Roche asks if Sean has been there. He shakes his head – no. They could organise a visit another day, she says.

Then it’s back to discussing the book.

“They kind of go on a treasure hunt don’t they, they are trying to find clues around the city,” says Roche. Next slide shows the Old Library in Trinity.

Sean says he’s been there. “It kind of looks old because there are statues,” he says. He loves historical tours, castles, museums and old buildings.

Amelia says the Trinity library is on her to-do list. She wants to visit the Book of Kells, she says.

“One of the biggest mysteries in Irish history was the Irish crown jewels,” says Roche. “They were stored in that building which is Dublin Castle,” she says, pointing to the screen.

The valuable jewels were stolen in 1907, she says. “They were never recovered and no one knows where they are or how much they would be worth,” she says. “That’s a true mystery.”

What’s next?

The monthly book club is just one of the historical activities that Roche organises for kids, she says.

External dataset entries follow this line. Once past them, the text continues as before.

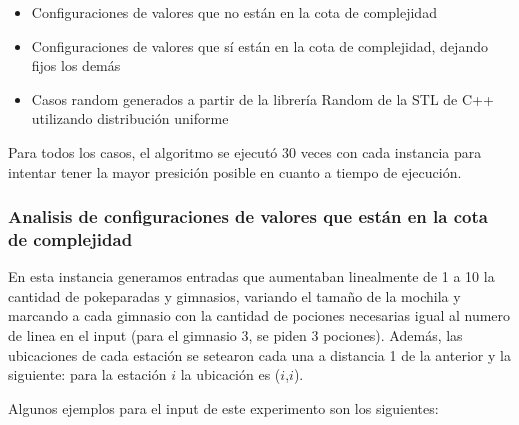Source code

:       \begin{itemize}
        \item Configuraciones de valores que no están en la cota de complejidad
        \item Configuraciones de valores que sí están en la cota de complejidad, dejando fijos los demás
        \item Casos random generados a partir de la librería Random de la STL de C++ utilizando distribución uniforme
      \end{itemize}

      Para todos los casos, el algoritmo se ejecutó 30 veces con cada instancia para intentar tener la mayor presición posible en cuanto a tiempo de ejecución.

      \subsubsection{Analisis de configuraciones de valores que están en la cota de complejidad}
      En esta instancia generamos entradas que aumentaban linealmente de 1 a 10 la cantidad de pokeparadas y gimnasios, variando el tamaño de la mochila y marcando a cada gimnasio con la cantidad de pociones necesarias igual al numero de linea en el input (para el gimnasio 3, se piden 3 pociones). Además, las ubicaciones de cada estación se setearon cada una a distancia 1 de la anterior y la siguiente: para la estación $i$ la ubicación es ($i$,$i$).

      Algunos ejemplos para el input de este experimento son los siguientes: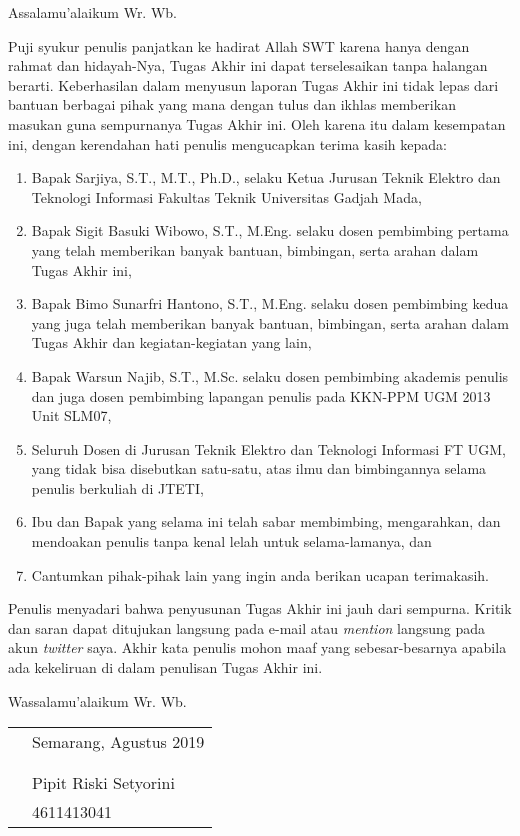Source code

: \preface
Assalamu'alaikum Wr. Wb.

\vspace{0.5cm}

Puji syukur penulis panjatkan ke hadirat Allah SWT karena hanya dengan rahmat dan hidayah-Nya, Tugas Akhir ini dapat terselesaikan tanpa halangan berarti. Keberhasilan dalam menyusun laporan Tugas Akhir ini tidak lepas dari bantuan berbagai pihak yang mana dengan tulus dan ikhlas memberikan masukan guna sempurnanya Tugas Akhir ini. Oleh karena itu dalam kesempatan ini, dengan kerendahan hati penulis mengucapkan terima kasih kepada:

\begin{enumerate}
\item{Bapak Sarjiya, S.T., M.T., Ph.D., selaku Ketua Jurusan Teknik Elektro dan Teknologi Informasi Fakultas Teknik Universitas Gadjah Mada,}
\item{Bapak Sigit Basuki Wibowo, S.T., M.Eng. selaku dosen pembimbing pertama yang telah memberikan banyak bantuan, bimbingan, serta arahan dalam Tugas Akhir ini,}
\item{Bapak Bimo Sunarfri Hantono, S.T., M.Eng. selaku dosen pembimbing kedua yang juga telah memberikan banyak bantuan, bimbingan, serta arahan dalam Tugas Akhir dan kegiatan-kegiatan yang lain,}
\item{Bapak Warsun Najib, S.T., M.Sc. selaku dosen pembimbing akademis penulis dan juga dosen pembimbing lapangan penulis pada KKN-PPM UGM 2013 Unit SLM07,}
\item{Seluruh Dosen di Jurusan Teknik Elektro dan Teknologi Informasi FT UGM, yang tidak bisa disebutkan satu-satu, atas ilmu dan bimbingannya selama penulis berkuliah di JTETI,}
\item{Ibu dan Bapak yang selama ini telah sabar membimbing, mengarahkan, dan mendoakan penulis tanpa kenal lelah untuk selama-lamanya, dan}
\item{Cantumkan pihak-pihak lain yang ingin anda berikan ucapan terimakasih.}
\end{enumerate}

Penulis menyadari bahwa penyusunan Tugas Akhir ini jauh dari sempurna. Kritik dan saran dapat ditujukan langsung pada e-mail atau \emph{mention} langsung pada akun \emph{twitter} saya. Akhir kata penulis mohon maaf yang sebesar-besarnya apabila ada kekeliruan di dalam penulisan Tugas Akhir ini.

\vspace{0.5cm}

Wassalamu'alaikum Wr. Wb.

\begin{tabular}{p{7.5cm} l}
& Semarang, Agustus 2019 \\
&\\
&\\
&Pipit Riski Setyorini \\
&4611413041
\end{tabular}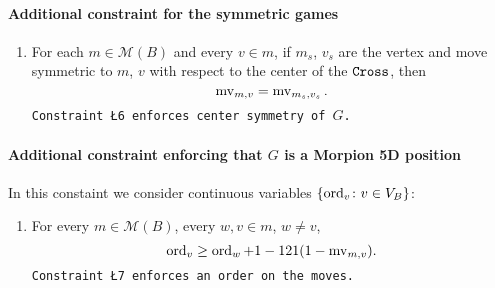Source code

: \paragraph*{Additional constraint for the symmetric games} 
\begin{enumerate}[label=\L{\arabic*}.]\addtocounter{enumi}{5}
\item For each $m \in \mathcal{M}(B)$ and every $v \in m$, if $m_s$, $v_s$ are the vertex and move symmetric to $m$, $v$ with respect to the center of the $\texttt{Cross}$, then
\[
	\operatorname{mv}_{m,v} = \operatorname{mv}_{m_s, v_s}.
\]
\noindent\texttt{\small Constraint \L{6} enforces center symmetry of $G$. }
\end{enumerate}

\paragraph*{Additional constraint enforcing that $G$ is a Morpion 5D position} 
In this constaint we consider  continuous variables $\{ \operatorname{ord}_v \colon v \in V_B \}$:
\begin{enumerate}[label=\L{\arabic*}.]\addtocounter{enumi}{6}
\item For every $m \in \mathcal{M}(B)$, every $w, v \in m$, $w \neq v$,
\[
	\operatorname{ord}_v \geq \operatorname{ord}_w + 1 - 121 (1 - \operatorname{mv}_{m, v}).
\]
\noindent\texttt{\small Constraint \L{7} enforces an order on the moves. }
\end{enumerate}


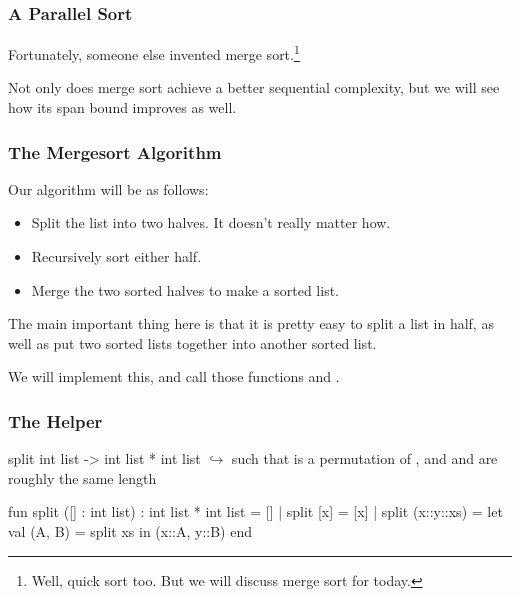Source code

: \documentclass[aspectratio=169, handout]{beamer}
\begin{document}
\begin{frame}[fragile]
  \frametitle{A Parallel Sort}

  Fortunately, someone else invented merge sort.\footnote{
    Well, quick sort too. But we will discuss merge sort for today.
  }

  \pause
  \vspace{\fill}


  \pause
  \vspace{\fill}

  Not only does merge sort achieve a better sequential complexity, but we will
  see how its span bound improves as well.
\end{frame}

\begin{frame}[fragile]
  \frametitle{The Mergesort Algorithm}

  Our algorithm will be as follows:

  \pause
  \begin{itemize}
    \item Split the list into two halves. It doesn't really matter how. \pause
    \item Recursively sort either half. \pause
    \item Merge the two sorted halves to make a sorted list.
  \end{itemize}

  \pause
  \vspace{\fill}

  The main important thing here is that it is pretty easy to split a list in
  half, as well as put two sorted lists together into another sorted list.

  \pause
  \vspace{\fill}

  We will implement this, and call those functions  and .
\end{frame}

\begin{frame}[fragile]
  \frametitle{The  Helper}

  \spec
    {split}
    {int list -> int list * int list}
    {}
    { $\hookrightarrow$  such that  is a
    permutation of , and  and  are roughly the
    same length}

  \pause
  \vspace{\fill}

  \begin{codeblock}
    fun split ([] : int list) : int list * int list = []
      | split [x] = [x]
      | split (x::y::xs) =
          let
            val (A, B) = split xs
          in
            (x::A, y::B)
          end
  \end{codeblock}
\end{frame}
\end{document}
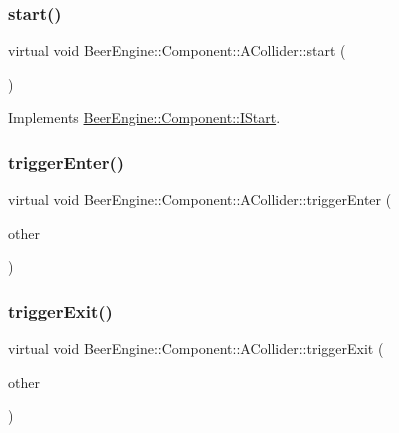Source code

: \subsubsection{\texorpdfstring{start()}{start()}}
{\footnotesize\ttfamily virtual void Beer\+Engine\+::\+Component\+::\+A\+Collider\+::start (\begin{DoxyParamCaption}\item[{void}]{ }\end{DoxyParamCaption})\hspace{0.3cm}{\ttfamily [virtual]}}



Implements \mbox{\hyperlink{class_beer_engine_1_1_component_1_1_i_start_aa3e25e86e20c46cdaefc6f6d7f21e495}{Beer\+Engine\+::\+Component\+::\+I\+Start}}.

\mbox{\label{class_beer_engine_1_1_component_1_1_a_collider_a9ae412a0e4650848a0ce539aa05b1c6a}} 
\subsubsection{\texorpdfstring{trigger\+Enter()}{triggerEnter()}}
{\footnotesize\ttfamily virtual void Beer\+Engine\+::\+Component\+::\+A\+Collider\+::trigger\+Enter (\begin{DoxyParamCaption}\item[{\mbox{\hyperlink{class_beer_engine_1_1_component_1_1_a_collider}{A\+Collider}} $\ast$}]{other }\end{DoxyParamCaption})\hspace{0.3cm}{\ttfamily [virtual]}}

\mbox{\label{class_beer_engine_1_1_component_1_1_a_collider_aef3fe6dd09a0959ab496f2eaaa5d0491}} 
\subsubsection{\texorpdfstring{trigger\+Exit()}{triggerExit()}}
{\footnotesize\ttfamily virtual void Beer\+Engine\+::\+Component\+::\+A\+Collider\+::trigger\+Exit (\begin{DoxyParamCaption}\item[{\mbox{\hyperlink{class_beer_engine_1_1_component_1_1_a_collider}{A\+Collider}} $\ast$}]{other }\end{DoxyParamCaption})\hspace{0.3cm}{\ttfamily [virtual]}}

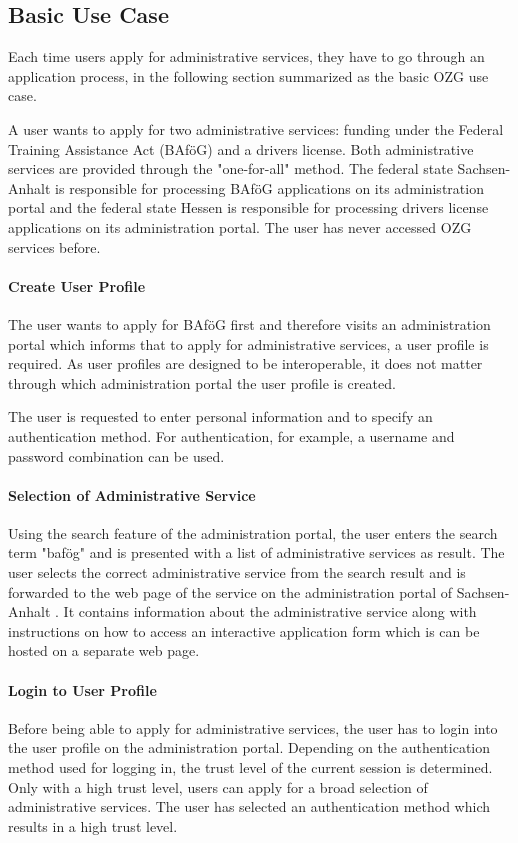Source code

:\subsection{Basic Use Case}
Each time users apply for administrative services, they have to go through an application process, in the following section summarized as the basic OZG use case.

A user wants to apply for two administrative services: funding under the Federal Training Assistance Act (BAföG) and a drivers license. Both administrative services are provided through the "one-for-all" method. The federal state Sachsen-Anhalt is responsible for processing BAföG applications on its administration portal and the federal state Hessen is responsible for processing drivers license applications on its administration portal. The user has never accessed OZG services before.

\paragraph{Create User Profile} The user wants to apply for BAföG first and therefore visits an administration portal which informs that to apply for administrative services, a user profile is required. As user profiles are designed to be interoperable, it does not matter through which administration portal the user profile is created.

The user is requested to enter personal information and to specify an authentication method. For authentication, for example, a username and password combination can be used.

\paragraph{Selection of Administrative Service} Using the search feature of the administration portal, the user enters the search term "bafög" and is presented with a list of administrative services as result. The user selects the correct administrative service from the search result and is forwarded to the web page of the service on the administration portal of Sachsen-Anhalt . It contains information about the administrative service along with instructions on how to access an interactive application form which is can be hosted on a separate web page.

\paragraph{Login to User Profile} Before being able to apply for administrative services, the user has to login into the user profile on the administration portal. Depending on the authentication method used for logging in, the trust level of the current session is determined. Only with a high trust level, users can apply for a broad selection of administrative services. The user has selected an authentication method which results in a high trust level.
    
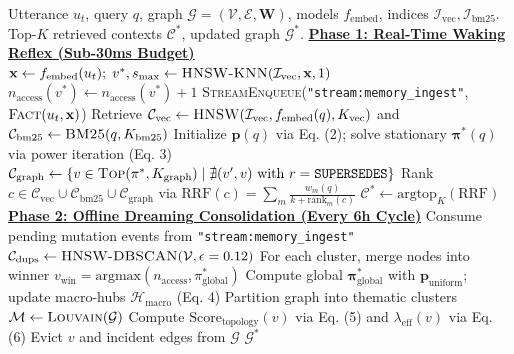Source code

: \documentclass[conference]{IEEEtran}
\begin{document}
\begin{algorithm}[t]
\caption{EngramRAG Dual-Brain Lifecycle}
\label{alg:engramrag_lifecycle}
\footnotesize
\begin{algorithmic}[1]
\Require Utterance $u_t$, query $q$, graph $\mathcal{G} = (\mathcal{V}, \mathcal{E}, \mathbf{W})$, models $f_{\text{embed}}$, indices $\mathcal{I}_{\text{vec}}, \mathcal{I}_{\text{bm25}}$.
\Ensure Top-$K$ retrieved contexts $\mathcal{C}^*$, updated graph $\mathcal{G}^*$.
\Statex \textbf{\underline{Phase 1: Real-Time Waking Reflex (Sub-30ms Budget)}}
    \State $\mathbf{x} \gets f_{\text{embed}}(u_t); \; v^*, s_{\max} \gets \textsc{HNSW-KNN}(\mathcal{I}_{\text{vec}}, \mathbf{x}, 1)$
     $n_{\text{access}}(v^*) \gets n_{\text{access}}(v^*) + 1$ 
    \Else \; \textsc{StreamEnqueue}(\texttt{"stream:memory\_ingest"}, $\textsc{Fact}(u_t, \mathbf{x})$)
    \EndIf
    \State Retrieve $\mathcal{C}_{\text{vec}} \gets \textsc{HNSW}(\mathcal{I}_{\text{vec}}, f_{\text{embed}}(q), K_{\text{vec}})$ and $\mathcal{C}_{\text{bm25}} \gets \textsc{BM25}(q, K_{\text{bm25}})$
    \State Initialize $\mathbf{p}(q)$ via Eq. (2); solve stationary $\mathbf{\pi}^*(q)$ via power iteration (Eq. 3)
    \State $\mathcal{C}_{\text{graph}} \gets \{v \in \textsc{Top}(\mathbf{\pi}^*, K_{\text{graph}}) \mid \nexists (v', v) \text{ with } r = \texttt{SUPERSEDES}\}$
    \State Rank $c \in \mathcal{C}_{\text{vec}} \cup \mathcal{C}_{\text{bm25}} \cup \mathcal{C}_{\text{graph}}$ via $\text{RRF}(c) = \sum_{m} \frac{w_m(q)}{k + \text{rank}_m(c)}$
    \State \Return $\mathcal{C}^* \gets \text{argtop}_K(\text{RRF})$
\EndProcedure
\Statex \textbf{\underline{Phase 2: Offline Dreaming Consolidation (Every 6h Cycle)}}
    \State Consume pending mutation events from \texttt{"stream:memory\_ingest"}
    \State $\mathcal{C}_{\text{dups}} \gets \textsc{HNSW-DBSCAN}(\mathcal{V}, \epsilon=0.12)$ 
    \State For each cluster, merge nodes into winner $v_{\text{win}} = \text{argmax}(n_{\text{access}}, \pi_{\text{global}}^*)$
    \State Compute global $\mathbf{\pi}_{\text{global}}^*$ with $\mathbf{p}_{\text{uniform}}$; update macro-hubs $\mathcal{H}_{\text{macro}}$ (Eq. 4)
    \State Partition graph into thematic clusters $\mathcal{M} \gets \textsc{Louvain}(\mathcal{G})$ 
     
        \State Compute $\text{Score}_{\text{topology}}(v)$ via Eq. (5) and $\lambda_{\text{eff}}(v)$ via Eq. (6)
            \State Evict $v$ and incident edges from $\mathcal{G}$
        \EndIf
    \EndFor
    \State \Return $\mathcal{G}^*$
\EndProcedure
\end{algorithmic}
\end{algorithm}
\end{document}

Together with illustrator John Farrelly, she put together a self-guided hidden histories treasure hunt.

She runs regular workshops. Amelia was at a recent one on ancient animals of Ireland.

Children are often interested in the built heritage of their own areas too, says Roche.

She recently did a workshop in Coolock library, she says. Some of the children said that they thought their area didn’t have any history and were delighted to hear stories of their own neighbourhoods.

Roche passes around Sarah Webb’s new book The Weather Girls, historical fiction set during World War II.

Sean says he is interested in the Aztecs and Cleopatra. Roche says she’ll look for fiction with those.

Roche plugs the upcoming event with Nolan, the author, as an opportunity to ask questions about the book, being an author, as well as the history of the time when his book is set.

Would they like to ask him anything about life as an author?

“Where does he work?” says Sean.

“What snacks does he eat while writing?” says Amelia.